Est arrivée, bien sûr, la problématique favorite de M. le maire : la baisse de la population
J’attendais alors une explication du « non projet » et des 200 logements évoqués dans le Bulletin de l’Arrondissement de Rouen du 17 mars 2009.
Eh bien, non, M. le maire a levé la séance.
La priorité était à la distribution des invitations à la soirée Justice, ce que j’ai fait, une seule m’a été refusée, j’avais bien sûr demandé et reçu l’autorisation de le faire.
Deux voix s’étaient auparavant élevées, contestant le bien-fondé de cette réunion, celles de M. François Maire et d’un autre participant que je ne connais pas : réunion inutile, perte de temps ; si les Bihorellais veulent se renseigner sur le budget, qu’ils viennent assister aux Conseils Municipaux qui sont publics. Les deux protestataires attendaient, plutôt que cet exposé abstrait, des projets concrets pour les trois quartiers.
D’autres voix se sont alors insurgées, féminines pour la plupart, disant qu’elles avaient trouvé cela très intéressant.
M. le maire nous a alors informés que par le prochain bulletin de la municipalité, nous pourrions nous « positionner » sur la problématique.
Ce n’est qu’après ma distribution et le départ précipité du public que j’ai pu parler à Mme Le Compte de ce qui me tenait à cœur : la zone 30 et le forum des associations. En fait ce n’était pas le bon jour, j’aurais dû attendre la 5ème réunion- (mercredi 13 mai) ; Mme le Compte m’a répondu que je pourrais me partager les 5 et 6 septembre entre mon association et les représentants des comités de quartier.
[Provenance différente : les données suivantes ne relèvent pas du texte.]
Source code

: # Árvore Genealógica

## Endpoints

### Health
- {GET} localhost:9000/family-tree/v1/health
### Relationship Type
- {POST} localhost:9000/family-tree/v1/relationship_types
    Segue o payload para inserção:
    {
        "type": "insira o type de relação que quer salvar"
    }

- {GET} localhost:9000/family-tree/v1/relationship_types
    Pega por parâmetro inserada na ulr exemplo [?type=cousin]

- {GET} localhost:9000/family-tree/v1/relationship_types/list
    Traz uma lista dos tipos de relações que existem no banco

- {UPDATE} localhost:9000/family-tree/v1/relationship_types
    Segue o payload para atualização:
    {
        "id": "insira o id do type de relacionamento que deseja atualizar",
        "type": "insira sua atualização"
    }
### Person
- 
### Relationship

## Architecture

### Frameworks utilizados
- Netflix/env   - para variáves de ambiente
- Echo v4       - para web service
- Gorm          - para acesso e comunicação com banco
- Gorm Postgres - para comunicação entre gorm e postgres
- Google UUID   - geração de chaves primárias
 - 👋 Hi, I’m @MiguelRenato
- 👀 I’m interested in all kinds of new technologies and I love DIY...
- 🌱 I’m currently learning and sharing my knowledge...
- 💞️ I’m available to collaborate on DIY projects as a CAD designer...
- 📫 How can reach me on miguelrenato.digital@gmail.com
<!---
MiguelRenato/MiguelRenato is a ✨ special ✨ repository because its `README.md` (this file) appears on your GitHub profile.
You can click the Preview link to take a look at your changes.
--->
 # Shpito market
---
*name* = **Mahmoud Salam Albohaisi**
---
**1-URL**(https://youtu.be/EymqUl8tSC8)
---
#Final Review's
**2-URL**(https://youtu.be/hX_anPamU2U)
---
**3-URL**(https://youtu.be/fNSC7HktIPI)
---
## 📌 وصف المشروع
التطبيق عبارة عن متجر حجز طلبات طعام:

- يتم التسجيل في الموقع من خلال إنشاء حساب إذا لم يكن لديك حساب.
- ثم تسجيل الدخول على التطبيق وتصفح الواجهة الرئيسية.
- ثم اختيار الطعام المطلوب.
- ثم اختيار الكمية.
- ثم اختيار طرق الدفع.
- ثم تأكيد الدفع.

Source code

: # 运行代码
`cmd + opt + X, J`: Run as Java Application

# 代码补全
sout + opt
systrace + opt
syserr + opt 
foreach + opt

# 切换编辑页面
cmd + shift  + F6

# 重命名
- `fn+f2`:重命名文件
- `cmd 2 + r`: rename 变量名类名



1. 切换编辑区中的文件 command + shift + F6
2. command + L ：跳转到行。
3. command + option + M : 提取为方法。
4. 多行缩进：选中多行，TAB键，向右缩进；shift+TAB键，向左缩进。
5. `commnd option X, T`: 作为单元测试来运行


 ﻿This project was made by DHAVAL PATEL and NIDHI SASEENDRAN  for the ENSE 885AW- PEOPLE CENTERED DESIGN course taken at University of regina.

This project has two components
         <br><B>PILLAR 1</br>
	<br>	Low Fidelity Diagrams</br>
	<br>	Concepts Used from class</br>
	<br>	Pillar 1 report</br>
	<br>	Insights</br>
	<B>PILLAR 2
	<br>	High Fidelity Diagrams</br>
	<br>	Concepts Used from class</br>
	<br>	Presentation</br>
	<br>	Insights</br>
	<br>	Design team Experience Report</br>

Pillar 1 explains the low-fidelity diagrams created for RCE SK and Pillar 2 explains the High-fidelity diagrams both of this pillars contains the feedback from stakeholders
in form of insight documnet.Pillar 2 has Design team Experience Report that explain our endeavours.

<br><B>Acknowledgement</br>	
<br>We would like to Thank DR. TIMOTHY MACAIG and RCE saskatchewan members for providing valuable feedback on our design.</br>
Non, évidemment puisqu’un comité de quartier n’est pas une association et ne devrait pas être représenté dans un tel forum.
Puis, j’ai pu interroger M. le maire sur l’article du Bulletin de l’Arrondissement de Rouen :
-« M. le maire, ces 200 appartements – est-ce une coquille ou une plaisanterie ? »
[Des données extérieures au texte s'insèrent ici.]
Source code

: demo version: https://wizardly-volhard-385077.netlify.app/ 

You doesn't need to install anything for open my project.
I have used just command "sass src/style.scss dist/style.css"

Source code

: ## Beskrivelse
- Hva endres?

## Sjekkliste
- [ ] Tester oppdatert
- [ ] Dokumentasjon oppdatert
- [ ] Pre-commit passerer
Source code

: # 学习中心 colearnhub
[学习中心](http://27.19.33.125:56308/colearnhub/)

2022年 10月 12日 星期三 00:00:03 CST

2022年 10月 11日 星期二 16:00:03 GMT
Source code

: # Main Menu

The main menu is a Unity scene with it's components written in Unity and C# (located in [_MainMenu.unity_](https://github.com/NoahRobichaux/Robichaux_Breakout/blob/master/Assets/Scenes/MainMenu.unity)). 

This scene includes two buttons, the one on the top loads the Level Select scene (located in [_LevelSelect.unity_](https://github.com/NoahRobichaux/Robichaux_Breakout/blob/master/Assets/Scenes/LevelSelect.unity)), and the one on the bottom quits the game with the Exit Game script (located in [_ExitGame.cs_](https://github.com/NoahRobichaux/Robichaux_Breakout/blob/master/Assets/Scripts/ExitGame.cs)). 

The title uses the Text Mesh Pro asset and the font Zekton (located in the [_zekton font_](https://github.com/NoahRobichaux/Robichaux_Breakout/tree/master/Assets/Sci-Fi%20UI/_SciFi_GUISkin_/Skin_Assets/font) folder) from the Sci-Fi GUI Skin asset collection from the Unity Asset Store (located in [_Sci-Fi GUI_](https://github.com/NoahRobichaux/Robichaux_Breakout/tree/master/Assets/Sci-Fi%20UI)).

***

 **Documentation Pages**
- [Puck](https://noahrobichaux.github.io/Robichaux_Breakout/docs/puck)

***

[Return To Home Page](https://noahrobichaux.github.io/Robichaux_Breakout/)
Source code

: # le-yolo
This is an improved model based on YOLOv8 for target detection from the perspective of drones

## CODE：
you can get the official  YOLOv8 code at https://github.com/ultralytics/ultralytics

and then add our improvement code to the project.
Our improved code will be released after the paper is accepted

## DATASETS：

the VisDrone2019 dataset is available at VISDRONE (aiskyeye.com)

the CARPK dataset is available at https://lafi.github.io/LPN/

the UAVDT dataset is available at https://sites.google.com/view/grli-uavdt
-« Ni l’un, ni l’autre ! »
-« C’est donc votre fameux projet que vous n’avez jamais voulu expliciter ! »
-« Non, il n’y a pas de projet ! »
-« Vous vous moquez de nous ! Vous allez donc détruire la place de l’église et défigurer le vieux quartier ! »
-« Non, ce sera derrière… (mauvaise nouvelle pour les habitants de la rue de la Paix, n° impairs et pairs !).
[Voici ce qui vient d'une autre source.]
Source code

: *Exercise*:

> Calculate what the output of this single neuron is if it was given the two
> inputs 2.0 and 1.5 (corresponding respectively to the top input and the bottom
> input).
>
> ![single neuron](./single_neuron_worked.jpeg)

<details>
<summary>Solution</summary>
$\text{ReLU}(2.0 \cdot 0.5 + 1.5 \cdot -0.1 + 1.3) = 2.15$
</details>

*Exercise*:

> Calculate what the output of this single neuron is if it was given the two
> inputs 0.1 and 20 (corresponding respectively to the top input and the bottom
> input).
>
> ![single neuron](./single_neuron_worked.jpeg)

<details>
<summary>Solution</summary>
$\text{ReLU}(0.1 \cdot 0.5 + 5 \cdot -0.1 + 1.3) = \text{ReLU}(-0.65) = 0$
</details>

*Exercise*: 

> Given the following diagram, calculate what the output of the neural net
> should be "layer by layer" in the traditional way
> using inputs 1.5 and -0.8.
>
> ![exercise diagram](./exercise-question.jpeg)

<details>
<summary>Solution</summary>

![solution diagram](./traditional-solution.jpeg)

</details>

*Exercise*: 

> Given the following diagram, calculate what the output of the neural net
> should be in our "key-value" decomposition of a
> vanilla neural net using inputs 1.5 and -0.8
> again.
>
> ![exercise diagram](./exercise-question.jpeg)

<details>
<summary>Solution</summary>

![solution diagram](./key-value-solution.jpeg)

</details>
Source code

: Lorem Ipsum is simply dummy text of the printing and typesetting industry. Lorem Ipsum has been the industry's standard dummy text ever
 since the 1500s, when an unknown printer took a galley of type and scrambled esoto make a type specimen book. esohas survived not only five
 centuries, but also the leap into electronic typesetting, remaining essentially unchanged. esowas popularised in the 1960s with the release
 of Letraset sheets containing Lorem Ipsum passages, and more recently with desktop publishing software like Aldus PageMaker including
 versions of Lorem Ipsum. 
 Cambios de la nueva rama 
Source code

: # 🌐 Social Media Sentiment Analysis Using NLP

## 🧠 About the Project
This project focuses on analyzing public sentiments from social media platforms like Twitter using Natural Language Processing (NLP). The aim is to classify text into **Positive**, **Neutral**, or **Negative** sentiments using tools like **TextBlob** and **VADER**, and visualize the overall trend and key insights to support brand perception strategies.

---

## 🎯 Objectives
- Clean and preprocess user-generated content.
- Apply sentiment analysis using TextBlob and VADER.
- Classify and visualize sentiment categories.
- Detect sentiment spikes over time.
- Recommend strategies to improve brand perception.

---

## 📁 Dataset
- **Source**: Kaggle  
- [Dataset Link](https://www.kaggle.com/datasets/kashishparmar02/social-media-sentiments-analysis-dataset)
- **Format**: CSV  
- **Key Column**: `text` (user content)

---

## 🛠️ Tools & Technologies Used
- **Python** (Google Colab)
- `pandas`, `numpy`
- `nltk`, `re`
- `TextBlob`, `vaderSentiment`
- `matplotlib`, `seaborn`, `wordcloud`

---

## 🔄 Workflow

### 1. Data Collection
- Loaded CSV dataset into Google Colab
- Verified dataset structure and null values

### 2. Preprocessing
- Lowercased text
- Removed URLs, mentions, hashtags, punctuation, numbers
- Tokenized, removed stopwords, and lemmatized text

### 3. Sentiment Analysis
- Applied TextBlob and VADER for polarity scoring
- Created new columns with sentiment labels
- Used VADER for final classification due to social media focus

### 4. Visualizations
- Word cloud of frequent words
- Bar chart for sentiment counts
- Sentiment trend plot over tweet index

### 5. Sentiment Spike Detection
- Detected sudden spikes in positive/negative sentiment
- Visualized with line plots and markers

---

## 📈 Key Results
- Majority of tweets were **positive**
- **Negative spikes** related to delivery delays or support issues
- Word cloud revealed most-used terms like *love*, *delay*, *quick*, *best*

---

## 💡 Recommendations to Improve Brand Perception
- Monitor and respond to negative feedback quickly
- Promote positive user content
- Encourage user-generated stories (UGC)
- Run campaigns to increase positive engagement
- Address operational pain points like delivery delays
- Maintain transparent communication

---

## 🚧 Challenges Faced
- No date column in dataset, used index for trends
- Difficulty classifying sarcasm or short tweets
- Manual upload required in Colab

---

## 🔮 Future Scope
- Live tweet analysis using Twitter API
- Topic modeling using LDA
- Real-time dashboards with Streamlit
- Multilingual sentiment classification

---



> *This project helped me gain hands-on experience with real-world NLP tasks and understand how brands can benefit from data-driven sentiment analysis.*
Enfin, j’ai contesté certains termes de la fin de l’article à propos de la déviation du tunnel de la Grand-Mare : « nos » problèmes, « nos » propositions, lui rappelant que ce sont les membres de Bihorel avec vous qui sont allés à la rencontre des Bihorellais, ont grimpé et descendu les escaliers au Plateau des Provinces pour faire signer la pétition…
M. le maire m’a alors répondu, clôturant la discussion : « Il y a fort longtemps que je me préoccupe de ce problème, n’est-ce pas Mme Bazin ? »
Fin de la séance…
Michèle Arson.
PS (post-scriptum, évidemment !) : si j’ai commis des erreurs de chiffres, de fond, réagissez par un commentaire sur le blog.
DUV'
18 avril 2009 à 07:05
Nous on sera encore à Bihorel dans 20 ans et c’est bien ce qui fait toute la différence avec notre cher Maire ! S’il a l’intention de partir surtout qu’il ne remette pas à demain ce qu’il pourrait faire dès aujourd’hui. Nous, on ne cherche pas notre intérêt personnel à s’en mettre plein les poches on l’aime notre village nous, et on entend bien le garder, le protéger et le chérir ainsi. Qu’on se le dise.